In her version, in 1987, Francine Shapiro was walking through a park and she saw some squirrels above, up in the trees playing and running.  As she looked at one, it started running back and forth across one of the branches, and then as her eyes followed the squirrel as it went back and forth across the branch, a disturbing thought she was having became less disturbing, and hence the beginning of eye-movements and the miracle of EMDR.

I was amazed and said I hadn’t heard that before, but I’d have to look into it.  (Actually, later Angel, my training assistant, told me someone told the same story in an EMDR training but I guess I was so amazed that my vagal parasympathetic freeze response kicked in and I blocked it out, now sure).

So, in the subsequent investigation (aka google search) about what really happened, I came across this article, “In the Spotlight: Francine Shapiro Interviewed by Marilyn Luber Ph.D.”.

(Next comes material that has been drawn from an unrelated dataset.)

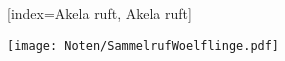 [index={Akela ruft, Akela ruft}]

\beginverse
\endverse
\texttt{[image: Noten/SammelrufWoelflinge.pdf]}

\endsong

In the interview Francine tells the story in her own words and alas, no squirrel.

Here is the quote:

“EMDR is based on a chance observation I made in May 1987. While walking through the park one day, I noticed that some disturbing thoughts I was having suddenly disappeared. I also noticed that when I brought these thoughts back to mind, they were not as upsetting or as valid as before. Previous experience had taught me that disturbing thoughts generally have a certain “loop” to them; that is, they tend to play themselves over and over until you consciously do something to stop or change them. What caught my attention that day was that my disturbing thoughts were disappearing and changing without any conscious effort. Fascinated, I started paying very close attention to what was going on. I noticed that when disturbing thoughts came into my mind, my eyes spontaneously started moving very rapidly back and forth in an upward diagonal. Again the thoughts disappeared, and when I brought them back to mind, their negative charge was greatly reduced. At that point I started making the eye movements deliberately while concentrating on a variety of disturbing thoughts and memories, and I found that these thoughts also disappeared and lost their charge. My excitement grew as I began to see the potential benefits of this effect” (Shapiro, 1995).

Here is the entire article:  EMDR, Walk in the Park,  It’s a really well done article, very interesting and engaging.

More Park Stuff

While I’m at it on the Park Theme, for some reason I often think about Eckhart Tolle, when in “The Power of Now” he talks about sitting in Stanly Park in Vancouver, watching ducks get in a fight in then “shaking it off” as they parted.  This is a good example of shaking off trauma or anger, and I think Peter Levine refers to bears, or other animals that do that same type of thing.

That isn’t what interests me, however.  What I wonder about is what was Eckhart wearing?  I mean did he have proper rain gear?  You gotta know that sitting in Stanly park, hour after hour, no matter what time of year, would mean lots of rain.  Shower after shower.

I just keep wondering that maybe if you’re enlightened you don’t get wet.